Source records

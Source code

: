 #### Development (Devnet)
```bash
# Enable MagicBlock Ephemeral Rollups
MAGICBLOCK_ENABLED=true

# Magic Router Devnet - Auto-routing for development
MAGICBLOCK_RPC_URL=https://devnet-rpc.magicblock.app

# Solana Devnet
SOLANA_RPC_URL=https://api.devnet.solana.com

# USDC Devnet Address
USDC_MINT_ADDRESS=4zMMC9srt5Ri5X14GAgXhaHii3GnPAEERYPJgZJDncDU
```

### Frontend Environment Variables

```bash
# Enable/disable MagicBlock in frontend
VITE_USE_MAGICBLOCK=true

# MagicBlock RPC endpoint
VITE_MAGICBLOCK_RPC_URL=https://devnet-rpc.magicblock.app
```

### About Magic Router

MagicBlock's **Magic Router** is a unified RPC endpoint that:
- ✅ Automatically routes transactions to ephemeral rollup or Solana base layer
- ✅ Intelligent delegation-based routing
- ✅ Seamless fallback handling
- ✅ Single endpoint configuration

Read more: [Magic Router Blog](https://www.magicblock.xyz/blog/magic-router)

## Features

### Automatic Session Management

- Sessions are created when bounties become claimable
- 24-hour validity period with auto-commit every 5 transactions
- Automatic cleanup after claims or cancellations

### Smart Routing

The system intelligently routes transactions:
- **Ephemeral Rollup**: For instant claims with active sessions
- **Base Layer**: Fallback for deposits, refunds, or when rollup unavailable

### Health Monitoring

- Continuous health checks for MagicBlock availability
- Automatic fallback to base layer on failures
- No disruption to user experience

==

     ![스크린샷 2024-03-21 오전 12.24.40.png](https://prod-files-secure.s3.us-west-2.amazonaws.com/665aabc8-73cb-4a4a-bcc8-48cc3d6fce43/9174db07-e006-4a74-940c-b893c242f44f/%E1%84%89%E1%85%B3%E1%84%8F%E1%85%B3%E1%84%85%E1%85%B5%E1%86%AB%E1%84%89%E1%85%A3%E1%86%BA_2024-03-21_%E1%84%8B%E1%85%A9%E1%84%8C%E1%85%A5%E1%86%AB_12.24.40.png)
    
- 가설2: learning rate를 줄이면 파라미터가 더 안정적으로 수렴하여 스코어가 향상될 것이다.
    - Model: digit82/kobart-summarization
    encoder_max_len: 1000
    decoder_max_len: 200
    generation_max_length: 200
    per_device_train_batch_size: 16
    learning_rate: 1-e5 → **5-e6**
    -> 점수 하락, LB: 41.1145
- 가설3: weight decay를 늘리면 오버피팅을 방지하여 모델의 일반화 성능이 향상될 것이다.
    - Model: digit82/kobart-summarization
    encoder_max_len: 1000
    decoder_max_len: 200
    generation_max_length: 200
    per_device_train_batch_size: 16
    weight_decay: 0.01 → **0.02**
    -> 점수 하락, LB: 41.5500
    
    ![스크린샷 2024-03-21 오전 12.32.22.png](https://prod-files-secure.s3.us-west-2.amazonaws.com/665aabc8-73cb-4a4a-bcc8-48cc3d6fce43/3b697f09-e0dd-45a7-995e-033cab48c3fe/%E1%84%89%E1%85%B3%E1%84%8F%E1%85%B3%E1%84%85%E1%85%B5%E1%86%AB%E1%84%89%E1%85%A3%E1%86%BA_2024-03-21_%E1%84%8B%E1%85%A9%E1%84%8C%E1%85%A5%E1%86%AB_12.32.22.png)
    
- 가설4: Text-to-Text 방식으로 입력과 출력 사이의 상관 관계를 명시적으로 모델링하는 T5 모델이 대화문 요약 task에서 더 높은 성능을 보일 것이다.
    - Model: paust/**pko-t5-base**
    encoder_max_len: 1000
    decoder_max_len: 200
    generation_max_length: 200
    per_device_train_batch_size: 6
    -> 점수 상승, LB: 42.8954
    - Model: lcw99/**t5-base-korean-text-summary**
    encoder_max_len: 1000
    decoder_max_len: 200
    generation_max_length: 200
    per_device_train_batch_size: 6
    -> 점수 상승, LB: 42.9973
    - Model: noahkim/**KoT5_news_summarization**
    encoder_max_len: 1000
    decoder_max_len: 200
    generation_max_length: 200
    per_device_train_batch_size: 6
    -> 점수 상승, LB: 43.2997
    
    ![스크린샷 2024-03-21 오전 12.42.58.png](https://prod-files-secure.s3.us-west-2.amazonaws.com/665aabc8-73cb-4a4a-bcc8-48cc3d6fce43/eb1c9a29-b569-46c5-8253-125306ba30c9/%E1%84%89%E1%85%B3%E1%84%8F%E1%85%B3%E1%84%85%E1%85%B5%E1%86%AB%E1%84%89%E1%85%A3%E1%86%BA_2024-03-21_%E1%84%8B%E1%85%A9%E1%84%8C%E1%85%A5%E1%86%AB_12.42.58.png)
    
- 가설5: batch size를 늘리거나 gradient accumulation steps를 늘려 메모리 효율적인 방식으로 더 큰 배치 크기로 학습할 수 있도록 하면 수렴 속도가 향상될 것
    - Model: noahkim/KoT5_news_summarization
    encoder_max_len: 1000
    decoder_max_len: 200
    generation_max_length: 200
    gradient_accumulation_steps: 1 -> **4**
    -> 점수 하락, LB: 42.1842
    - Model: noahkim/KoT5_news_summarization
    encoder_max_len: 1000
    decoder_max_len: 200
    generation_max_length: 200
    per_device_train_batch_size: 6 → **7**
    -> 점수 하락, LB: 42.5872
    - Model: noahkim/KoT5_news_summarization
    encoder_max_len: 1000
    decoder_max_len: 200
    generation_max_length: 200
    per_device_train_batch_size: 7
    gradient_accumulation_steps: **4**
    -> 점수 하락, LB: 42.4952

==

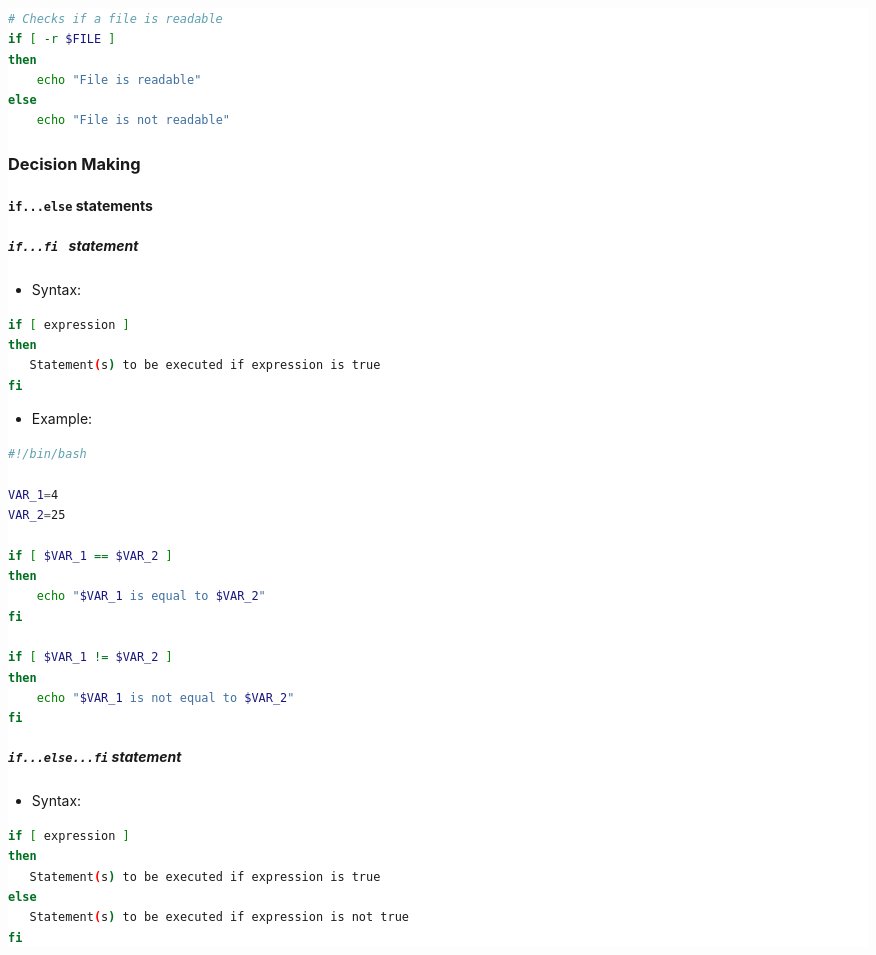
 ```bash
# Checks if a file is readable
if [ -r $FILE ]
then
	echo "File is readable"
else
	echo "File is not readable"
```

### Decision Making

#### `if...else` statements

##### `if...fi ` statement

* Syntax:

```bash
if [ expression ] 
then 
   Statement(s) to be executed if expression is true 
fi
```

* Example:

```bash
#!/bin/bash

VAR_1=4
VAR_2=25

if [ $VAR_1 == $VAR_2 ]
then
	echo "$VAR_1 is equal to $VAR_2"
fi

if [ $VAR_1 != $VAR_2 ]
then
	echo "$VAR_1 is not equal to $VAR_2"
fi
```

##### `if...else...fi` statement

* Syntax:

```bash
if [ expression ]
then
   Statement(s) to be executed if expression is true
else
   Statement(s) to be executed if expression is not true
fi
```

■ **Task objective**
Check every line of the records above for the string "echo". Copy those that hold it.

■ **Answer box**
	echo "File is readable"
	echo "File is not readable"
	echo "$VAR_1 is equal to $VAR_2"
	echo "$VAR_1 is not equal to $VAR_2"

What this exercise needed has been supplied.